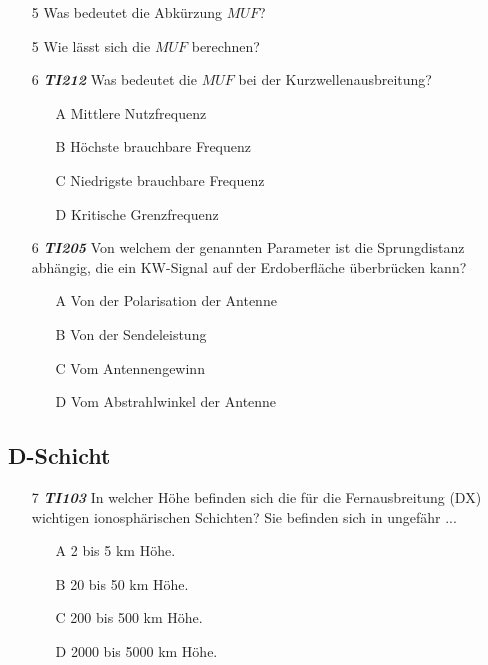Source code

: \begin{enumerate} 
\itemsep1pt\parskip0pt
\item[5] Was bedeutet die Abkürzung $MUF$? 
\item[5] Wie lässt sich die $MUF$ berechnen? 
\item[6] \emph{\textbf{TI212}}   Was bedeutet die $MUF$ bei der Kurzwellenausbreitung?
	\begin{enumerate}
	\itemsep1pt\parskip0pt
		\item[A] Mittlere Nutzfrequenz
		\item[B] Höchste brauchbare Frequenz
		\item[C] Niedrigste brauchbare Frequenz
		\item[D] Kritische Grenzfrequenz
	\end{enumerate}
\end{enumerate}

\begin{enumerate} 
\itemsep1pt\parskip0pt
\item[6] \emph{\textbf{TI205}}   Von welchem der genannten Parameter ist die Sprungdistanz abhängig, die ein KW-Signal auf der Erdoberfläche überbrücken kann?
	\begin{enumerate}
	\itemsep1pt\parskip0pt
		\item[A] Von der Polarisation der Antenne
		\item[B] Von der Sendeleistung
		\item[C] Vom Antennengewinn
		\item[D] Vom Abstrahlwinkel der Antenne
	\end{enumerate}
\end{enumerate}

\subsection*{D-Schicht}

\begin{enumerate} 
\itemsep1pt\parskip0pt
\item[7] \emph{\textbf{TI103}}    In welcher Höhe befinden sich die für die Fernausbreitung (DX) wichtigen ionosphärischen Schichten? Sie befinden sich in ungefähr ...
	\begin{enumerate}
	\itemsep1pt\parskip0pt
		\item[A] 2 bis 5 km Höhe.
		\item[B] 20 bis 50 km Höhe.
		\item[C] 200 bis 500 km Höhe.
		\item[D] 2000 bis 5000 km Höhe.
	\end{enumerate}
\end{enumerate}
□ □ □
**Problem requirements**:
Output the entries above verbatim, leaving out images.

**Problem solution**:
Source code

: \begin{enumerate} 
\itemsep1pt\parskip0pt
\item[5] Was bedeutet die Abkürzung $MUF$? 
\item[5] Wie lässt sich die $MUF$ berechnen? 
\item[6] \emph{\textbf{TI212}}   Was bedeutet die $MUF$ bei der Kurzwellenausbreitung?
	\begin{enumerate}
	\itemsep1pt\parskip0pt
		\item[A] Mittlere Nutzfrequenz
		\item[B] Höchste brauchbare Frequenz
		\item[C] Niedrigste brauchbare Frequenz
		\item[D] Kritische Grenzfrequenz
	\end{enumerate}
\end{enumerate}

\begin{enumerate} 
\itemsep1pt\parskip0pt
\item[6] \emph{\textbf{TI205}}   Von welchem der genannten Parameter ist die Sprungdistanz abhängig, die ein KW-Signal auf der Erdoberfläche überbrücken kann?
	\begin{enumerate}
	\itemsep1pt\parskip0pt
		\item[A] Von der Polarisation der Antenne
		\item[B] Von der Sendeleistung
		\item[C] Vom Antennengewinn
		\item[D] Vom Abstrahlwinkel der Antenne
	\end{enumerate}
\end{enumerate}

\subsection*{D-Schicht}

\begin{enumerate} 
\itemsep1pt\parskip0pt
\item[7] \emph{\textbf{TI103}}    In welcher Höhe befinden sich die für die Fernausbreitung (DX) wichtigen ionosphärischen Schichten? Sie befinden sich in ungefähr ...
	\begin{enumerate}
	\itemsep1pt\parskip0pt
		\item[A] 2 bis 5 km Höhe.
		\item[B] 20 bis 50 km Höhe.
		\item[C] 200 bis 500 km Höhe.
		\item[D] 2000 bis 5000 km Höhe.
	\end{enumerate}
\end{enumerate}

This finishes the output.